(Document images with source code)
***
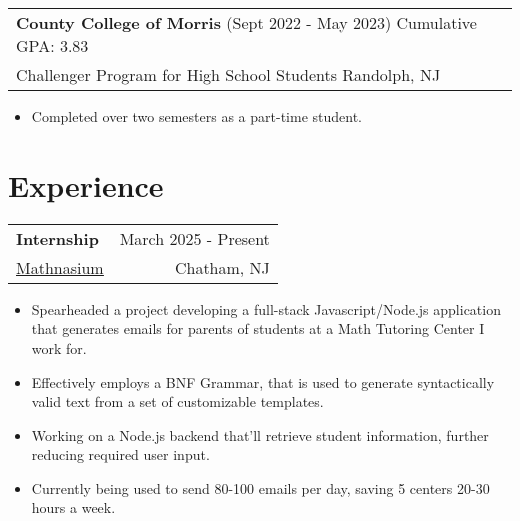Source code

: \documentclass{article}
\begin{document}
    \vspace{-5pt}\begin{center}
        \begin{tabular}{p{}}
            {\large \bf County College of Morris} (Sept 2022 - May 2023) \hfill Cumulative GPA: 3.83 \\
            Challenger Program for High School Students \hfill Randolph, NJ
        \end{tabular}
    \end{center}
    \vspace{-10pt}\begin{itemize}
        \item Completed over two semesters as a part-time student.
    \end{itemize}

\section{Experience} \vspace{4pt}
    \raggedright\begin{tabular}{lr}
        \parbox[l]{3.65in}{\bf{\large{Internship}}} &
        \parbox[r]{3.65in}{\raggedleft March 2025 - Present} \\
        \parbox[l]{3.65in}{\href{https://www.mathnasium.com/math-centers/chatham}{\underline{Mathnasium}}} &
        \parbox[r]{3.65in}{\raggedleft Chatham, NJ}
    \end{tabular}
    \vspace{-10pt}\begin{itemize} 
        \setlength{\itemsep}{-2pt}
        \item Spearheaded a project developing a full-stack Javascript/Node.js application that generates emails for parents of students at a Math Tutoring Center I work for.
        \item Effectively employs a BNF Grammar, that is used to generate syntactically valid text from a set of customizable templates.
        \item Working on a Node.js backend that'll retrieve student information, further reducing required user input.
        \item Currently being used to send 80-100 emails per day, saving 5 centers 20-30 hours a week.
    \end{itemize}
\end{document}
***
## [WHAT THE TASK REQUIRES]
Looking at the data above, count every line holding the word "vspace" and state only the count.

## [ANSWER TO THE EXERCISE]
4